(GOAL OF THE EXERCISE): Below are some records. Copy every line in them that holds "MUST".

(SUPPLIED MATERIAL):

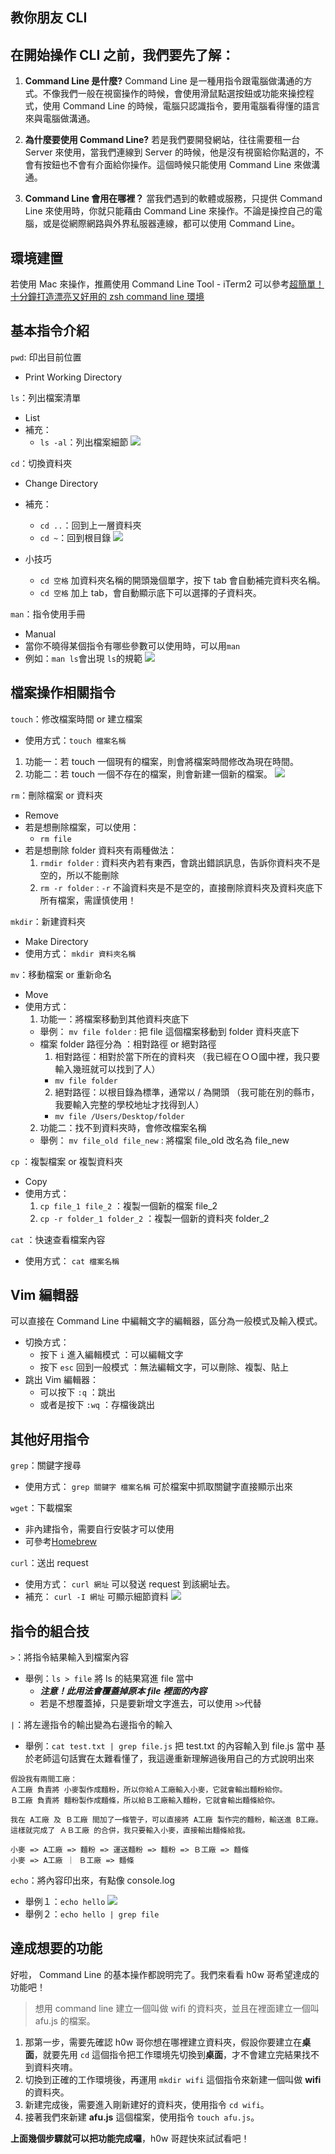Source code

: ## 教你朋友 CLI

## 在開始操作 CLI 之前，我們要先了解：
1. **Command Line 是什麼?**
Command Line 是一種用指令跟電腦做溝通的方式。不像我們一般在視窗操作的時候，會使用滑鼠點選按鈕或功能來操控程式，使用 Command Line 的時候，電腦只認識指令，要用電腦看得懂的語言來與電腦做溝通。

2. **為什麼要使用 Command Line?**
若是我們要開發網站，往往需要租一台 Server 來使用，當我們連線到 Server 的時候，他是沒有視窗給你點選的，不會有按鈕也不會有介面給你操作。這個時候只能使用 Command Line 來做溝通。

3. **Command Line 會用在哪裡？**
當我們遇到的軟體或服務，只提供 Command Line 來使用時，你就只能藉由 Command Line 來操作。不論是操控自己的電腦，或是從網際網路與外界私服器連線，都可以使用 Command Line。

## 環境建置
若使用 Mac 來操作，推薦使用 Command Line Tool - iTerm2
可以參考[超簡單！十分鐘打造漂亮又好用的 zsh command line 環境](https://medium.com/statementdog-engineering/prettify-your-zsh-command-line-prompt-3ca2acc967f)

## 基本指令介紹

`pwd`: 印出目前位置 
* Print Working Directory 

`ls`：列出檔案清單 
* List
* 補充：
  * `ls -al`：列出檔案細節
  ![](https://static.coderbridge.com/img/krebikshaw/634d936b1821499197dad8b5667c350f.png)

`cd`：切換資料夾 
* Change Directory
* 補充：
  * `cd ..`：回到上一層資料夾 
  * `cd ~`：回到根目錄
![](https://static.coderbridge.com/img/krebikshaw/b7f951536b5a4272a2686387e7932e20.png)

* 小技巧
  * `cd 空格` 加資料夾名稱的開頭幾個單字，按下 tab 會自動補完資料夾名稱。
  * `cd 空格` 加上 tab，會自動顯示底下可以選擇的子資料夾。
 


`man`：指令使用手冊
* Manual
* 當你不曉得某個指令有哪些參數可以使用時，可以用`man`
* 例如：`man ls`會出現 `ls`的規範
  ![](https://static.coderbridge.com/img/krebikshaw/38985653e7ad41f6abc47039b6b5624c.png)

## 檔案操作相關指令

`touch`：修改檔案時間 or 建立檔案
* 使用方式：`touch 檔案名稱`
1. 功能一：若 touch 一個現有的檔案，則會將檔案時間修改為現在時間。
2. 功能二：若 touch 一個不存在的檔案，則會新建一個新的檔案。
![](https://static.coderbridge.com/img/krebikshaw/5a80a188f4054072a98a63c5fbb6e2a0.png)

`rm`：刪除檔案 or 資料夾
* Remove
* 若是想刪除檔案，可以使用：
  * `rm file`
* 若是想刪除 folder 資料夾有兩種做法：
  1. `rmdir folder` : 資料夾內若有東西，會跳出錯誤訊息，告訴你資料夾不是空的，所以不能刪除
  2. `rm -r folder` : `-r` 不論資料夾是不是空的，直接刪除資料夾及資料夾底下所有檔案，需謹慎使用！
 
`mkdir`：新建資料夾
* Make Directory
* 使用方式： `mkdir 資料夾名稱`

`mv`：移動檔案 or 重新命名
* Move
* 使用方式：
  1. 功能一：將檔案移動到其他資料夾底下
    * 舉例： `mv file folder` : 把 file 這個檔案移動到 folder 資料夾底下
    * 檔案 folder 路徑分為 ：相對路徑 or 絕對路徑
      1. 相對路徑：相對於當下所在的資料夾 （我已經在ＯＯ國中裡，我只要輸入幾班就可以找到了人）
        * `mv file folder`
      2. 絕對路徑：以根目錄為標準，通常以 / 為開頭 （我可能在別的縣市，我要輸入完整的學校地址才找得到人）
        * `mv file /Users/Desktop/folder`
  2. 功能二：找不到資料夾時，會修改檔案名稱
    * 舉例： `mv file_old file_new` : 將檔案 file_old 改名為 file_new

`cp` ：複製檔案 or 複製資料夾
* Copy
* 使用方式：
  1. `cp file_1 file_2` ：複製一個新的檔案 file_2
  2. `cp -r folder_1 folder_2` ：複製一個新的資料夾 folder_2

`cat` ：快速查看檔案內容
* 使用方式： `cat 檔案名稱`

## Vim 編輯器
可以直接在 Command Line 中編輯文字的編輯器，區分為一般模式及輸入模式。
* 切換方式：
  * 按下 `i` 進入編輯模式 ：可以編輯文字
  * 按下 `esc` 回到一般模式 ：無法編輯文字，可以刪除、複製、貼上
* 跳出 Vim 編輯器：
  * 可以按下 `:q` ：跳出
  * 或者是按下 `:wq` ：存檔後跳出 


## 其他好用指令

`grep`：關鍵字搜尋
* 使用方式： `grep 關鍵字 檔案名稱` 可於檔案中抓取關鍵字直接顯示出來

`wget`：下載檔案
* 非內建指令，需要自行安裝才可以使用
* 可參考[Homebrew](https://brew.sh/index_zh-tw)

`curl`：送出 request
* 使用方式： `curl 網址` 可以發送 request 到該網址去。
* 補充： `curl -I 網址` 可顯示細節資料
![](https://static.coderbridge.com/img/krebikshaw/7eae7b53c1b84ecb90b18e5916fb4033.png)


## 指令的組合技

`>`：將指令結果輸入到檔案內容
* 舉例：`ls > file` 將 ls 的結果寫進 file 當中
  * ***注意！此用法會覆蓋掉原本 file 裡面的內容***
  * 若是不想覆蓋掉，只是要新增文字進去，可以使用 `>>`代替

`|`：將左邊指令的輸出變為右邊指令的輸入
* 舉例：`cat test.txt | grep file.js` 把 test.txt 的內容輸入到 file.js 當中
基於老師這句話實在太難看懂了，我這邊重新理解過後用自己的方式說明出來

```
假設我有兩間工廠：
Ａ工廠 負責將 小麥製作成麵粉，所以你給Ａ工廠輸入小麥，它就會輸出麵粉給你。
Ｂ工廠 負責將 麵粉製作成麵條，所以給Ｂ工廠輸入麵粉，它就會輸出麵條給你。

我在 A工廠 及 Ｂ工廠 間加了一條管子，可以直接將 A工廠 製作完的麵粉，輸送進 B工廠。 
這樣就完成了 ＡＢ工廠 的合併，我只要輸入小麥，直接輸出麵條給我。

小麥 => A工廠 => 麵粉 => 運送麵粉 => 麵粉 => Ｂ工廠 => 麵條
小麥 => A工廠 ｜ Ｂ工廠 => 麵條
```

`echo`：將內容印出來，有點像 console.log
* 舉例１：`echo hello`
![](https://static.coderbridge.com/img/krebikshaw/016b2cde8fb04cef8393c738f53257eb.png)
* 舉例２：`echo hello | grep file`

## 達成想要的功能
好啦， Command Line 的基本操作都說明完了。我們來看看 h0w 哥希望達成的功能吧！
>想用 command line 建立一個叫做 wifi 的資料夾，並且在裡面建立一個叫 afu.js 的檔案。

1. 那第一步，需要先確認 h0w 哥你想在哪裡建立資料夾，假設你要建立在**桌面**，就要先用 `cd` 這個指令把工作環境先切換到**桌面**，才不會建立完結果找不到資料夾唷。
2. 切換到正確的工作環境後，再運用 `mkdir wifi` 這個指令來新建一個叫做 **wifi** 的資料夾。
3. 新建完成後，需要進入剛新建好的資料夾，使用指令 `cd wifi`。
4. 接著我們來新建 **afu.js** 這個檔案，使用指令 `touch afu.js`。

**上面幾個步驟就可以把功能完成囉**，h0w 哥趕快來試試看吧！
* * *
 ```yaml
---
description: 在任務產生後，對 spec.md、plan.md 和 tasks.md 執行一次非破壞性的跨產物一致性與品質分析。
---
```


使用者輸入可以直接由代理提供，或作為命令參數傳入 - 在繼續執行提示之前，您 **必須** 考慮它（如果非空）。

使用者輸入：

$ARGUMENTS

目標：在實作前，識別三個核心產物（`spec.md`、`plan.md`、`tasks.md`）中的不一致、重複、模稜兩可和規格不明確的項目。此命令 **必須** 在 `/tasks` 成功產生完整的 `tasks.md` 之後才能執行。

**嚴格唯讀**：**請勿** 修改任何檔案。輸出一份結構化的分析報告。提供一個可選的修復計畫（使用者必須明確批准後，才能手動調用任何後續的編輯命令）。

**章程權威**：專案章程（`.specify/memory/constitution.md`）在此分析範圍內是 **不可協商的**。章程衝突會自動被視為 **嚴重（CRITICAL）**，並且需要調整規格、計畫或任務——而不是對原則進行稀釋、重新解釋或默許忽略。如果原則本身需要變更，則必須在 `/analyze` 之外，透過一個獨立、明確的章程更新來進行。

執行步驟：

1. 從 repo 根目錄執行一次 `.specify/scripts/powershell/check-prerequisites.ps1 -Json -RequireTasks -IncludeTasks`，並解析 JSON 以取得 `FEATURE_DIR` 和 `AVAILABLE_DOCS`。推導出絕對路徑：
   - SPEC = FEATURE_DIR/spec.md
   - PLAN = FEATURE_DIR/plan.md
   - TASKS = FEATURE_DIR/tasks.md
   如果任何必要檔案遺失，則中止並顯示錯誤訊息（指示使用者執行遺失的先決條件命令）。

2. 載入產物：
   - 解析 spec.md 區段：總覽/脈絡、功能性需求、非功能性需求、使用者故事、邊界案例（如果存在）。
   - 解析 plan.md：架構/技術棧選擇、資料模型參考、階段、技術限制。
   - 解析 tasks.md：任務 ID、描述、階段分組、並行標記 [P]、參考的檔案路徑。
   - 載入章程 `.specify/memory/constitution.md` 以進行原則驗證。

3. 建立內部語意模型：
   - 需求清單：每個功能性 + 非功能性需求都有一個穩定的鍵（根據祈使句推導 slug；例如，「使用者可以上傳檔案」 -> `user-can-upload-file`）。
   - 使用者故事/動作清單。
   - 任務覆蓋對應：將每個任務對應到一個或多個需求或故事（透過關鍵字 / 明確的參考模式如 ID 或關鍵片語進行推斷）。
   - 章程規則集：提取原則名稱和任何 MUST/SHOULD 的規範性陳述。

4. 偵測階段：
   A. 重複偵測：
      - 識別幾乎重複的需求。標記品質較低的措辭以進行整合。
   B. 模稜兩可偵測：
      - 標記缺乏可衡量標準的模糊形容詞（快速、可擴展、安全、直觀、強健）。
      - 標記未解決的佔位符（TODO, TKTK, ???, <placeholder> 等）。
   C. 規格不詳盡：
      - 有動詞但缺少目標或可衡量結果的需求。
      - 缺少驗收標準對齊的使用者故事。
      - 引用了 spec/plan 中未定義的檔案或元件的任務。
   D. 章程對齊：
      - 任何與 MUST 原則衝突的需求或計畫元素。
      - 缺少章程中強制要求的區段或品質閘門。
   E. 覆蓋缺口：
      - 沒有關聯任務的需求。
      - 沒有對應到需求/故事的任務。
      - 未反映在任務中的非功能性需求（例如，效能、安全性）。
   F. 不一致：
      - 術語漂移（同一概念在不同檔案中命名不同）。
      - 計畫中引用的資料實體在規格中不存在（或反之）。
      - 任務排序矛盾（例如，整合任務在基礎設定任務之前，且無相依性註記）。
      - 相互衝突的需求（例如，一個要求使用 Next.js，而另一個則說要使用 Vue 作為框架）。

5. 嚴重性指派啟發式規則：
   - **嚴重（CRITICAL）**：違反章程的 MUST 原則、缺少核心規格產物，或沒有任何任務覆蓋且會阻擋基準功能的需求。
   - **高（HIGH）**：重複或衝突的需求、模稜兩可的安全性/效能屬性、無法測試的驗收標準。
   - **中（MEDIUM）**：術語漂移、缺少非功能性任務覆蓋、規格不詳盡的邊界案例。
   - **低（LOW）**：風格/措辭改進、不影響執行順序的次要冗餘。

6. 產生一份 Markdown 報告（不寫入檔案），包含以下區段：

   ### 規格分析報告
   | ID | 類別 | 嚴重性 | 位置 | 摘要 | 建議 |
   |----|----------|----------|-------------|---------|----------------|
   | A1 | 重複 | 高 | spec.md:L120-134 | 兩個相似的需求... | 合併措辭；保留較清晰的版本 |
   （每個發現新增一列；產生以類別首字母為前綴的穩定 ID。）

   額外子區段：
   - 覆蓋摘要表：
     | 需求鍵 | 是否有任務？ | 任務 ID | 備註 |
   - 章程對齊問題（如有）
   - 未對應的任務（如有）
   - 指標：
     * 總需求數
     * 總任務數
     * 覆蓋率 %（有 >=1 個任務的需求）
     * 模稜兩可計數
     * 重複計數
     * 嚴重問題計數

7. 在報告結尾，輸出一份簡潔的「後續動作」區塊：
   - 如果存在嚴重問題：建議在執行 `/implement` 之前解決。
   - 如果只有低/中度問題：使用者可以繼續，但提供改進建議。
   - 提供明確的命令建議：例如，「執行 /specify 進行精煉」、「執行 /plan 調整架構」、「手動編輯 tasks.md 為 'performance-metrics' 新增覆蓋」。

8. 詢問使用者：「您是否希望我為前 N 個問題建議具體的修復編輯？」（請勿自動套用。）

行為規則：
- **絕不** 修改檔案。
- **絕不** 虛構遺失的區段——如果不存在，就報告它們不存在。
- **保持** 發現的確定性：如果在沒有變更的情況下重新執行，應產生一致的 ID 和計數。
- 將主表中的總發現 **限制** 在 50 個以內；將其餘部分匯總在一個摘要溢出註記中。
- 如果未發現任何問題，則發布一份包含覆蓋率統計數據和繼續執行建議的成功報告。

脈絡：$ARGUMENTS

(SOLUTION FOR THIS PROBLEM):
   - 章程規則集：提取原則名稱和任何 MUST/SHOULD 的規範性陳述。
      - 任何與 MUST 原則衝突的需求或計畫元素。
   - **嚴重（CRITICAL）**：違反章程的 MUST 原則、缺少核心規格產物，或沒有任何任務覆蓋且會阻擋基準功能的需求。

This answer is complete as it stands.